> Work request
Pull out each line of the records holding the string "dans".

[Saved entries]
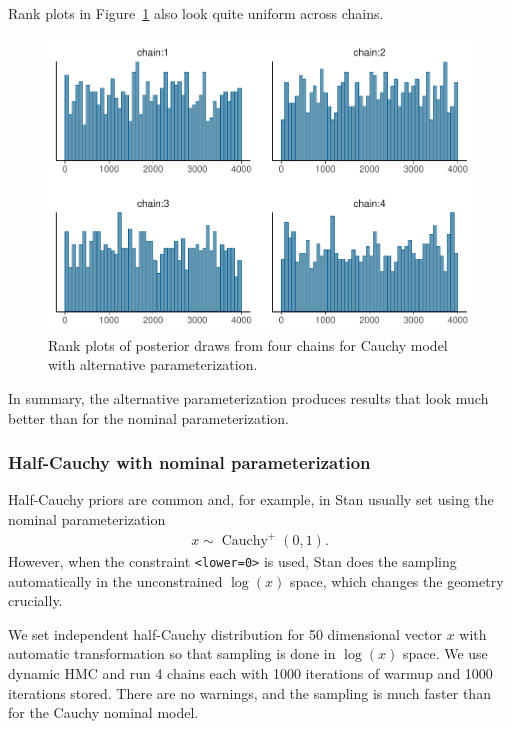 \documentclass[american,]{article}
\DeclareMathOperator{\Cauchy}{Cauchy}
\begin{document}
%
Rank plots in Figure~\ref{fig:hist-fit-alt1-1} also look quite uniform across chains.
\begin{figure}[tp]
  \centering
  \includegraphics[width=0.6\linewidth]{graphics/hist-fit-alt1-1.pdf}
  \caption{Rank plots of posterior draws from four chains for Cauchy model with alternative parameterization.}
  \label{fig:hist-fit-alt1-1}
\end{figure}

In summary, the alternative parameterization produces results that look
much better than for the nominal parameterization.

\hypertarget{half-cauchy-with-nominal-parameterization}{%
\subsubsection{Half-Cauchy with nominal
parameterization}\label{half-cauchy-with-nominal-parameterization}}

Half-Cauchy priors are common and, for example, in Stan usually set
using the nominal parameterization
\begin{align}
  x \sim \Cauchy^+(0,1).
\end{align}
However, when the constraint \texttt{\textless{}lower=0\textgreater{}}
is used, Stan does the sampling automatically in the unconstrained
\(\log(x)\) space, which changes the geometry crucially.

We set independent half-Cauchy distribution for 50 dimensional vector
$x$ with automatic transformation so that sampling is done in
\(\log(x)\) space.  We use dynamic HMC and run 4 chains each with 1000
iterations of warmup and 1000 iterations stored.  There are no
warnings, and the sampling is much faster than for the Cauchy nominal
model.



\end{document}
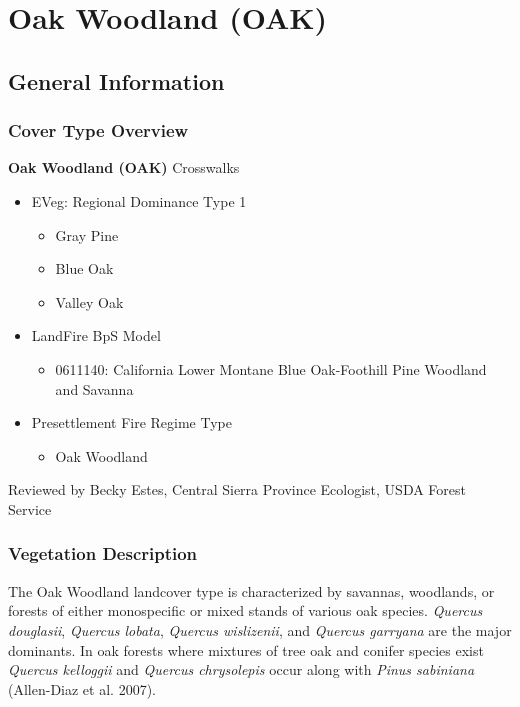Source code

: \newpage
\section{Oak Woodland (OAK)}
\label{oak-description}

\subsection*{General Information}

\subsubsection{Cover Type Overview}

\textbf{Oak Woodland (OAK)} 
\newline
Crosswalks
\begin{itemize}
	\item EVeg: Regional Dominance Type 1
	\begin{itemize}
		\item Gray Pine
		\item Blue Oak
		\item Valley Oak
	\end{itemize}

	\item LandFire BpS Model
	\begin{itemize}
		\item 0611140: California Lower Montane Blue Oak-Foothill Pine Woodland and Savanna
	\end{itemize}

	\item Presettlement Fire Regime Type
	\begin{itemize}
		\item Oak Woodland
	\end{itemize}
\end{itemize}

\noindent Reviewed by Becky Estes, Central Sierra Province Ecologist, USDA Forest Service

\subsubsection{Vegetation Description}
The Oak Woodland landcover type is characterized by savannas, woodlands, or forests of either monospecific or mixed stands of various oak species. \emph{Quercus douglasii}, \emph{Quercus lobata}, \emph{Quercus wislizenii}, and \emph{Quercus garryana} are the major dominants. In oak forests where mixtures of tree oak and conifer species exist \emph{Quercus kelloggii} and \emph{Quercus chrysolepis} occur along with \emph{Pinus sabiniana} (Allen-Diaz et al. 2007). 

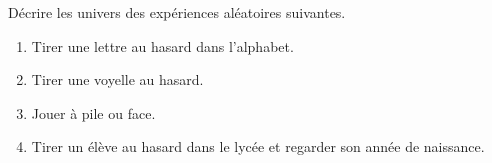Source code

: 
\begin{exercice}\label{exosmath-0197}

    Décrire les univers des expériences aléatoires suivantes.
    \begin{enumerate}
        \item
            Tirer une lettre au hasard dans l'alphabet.
        \item
            Tirer une voyelle au hasard.
        \item
            Jouer à pile ou face.
        \item
            Tirer un élève au hasard dans le lycée et regarder son année de naissance.
    \end{enumerate}

\end{exercice}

> Problem solution
            Tirer une lettre au hasard dans l'alphabet.
            Tirer un élève au hasard dans le lycée et regarder son année de naissance.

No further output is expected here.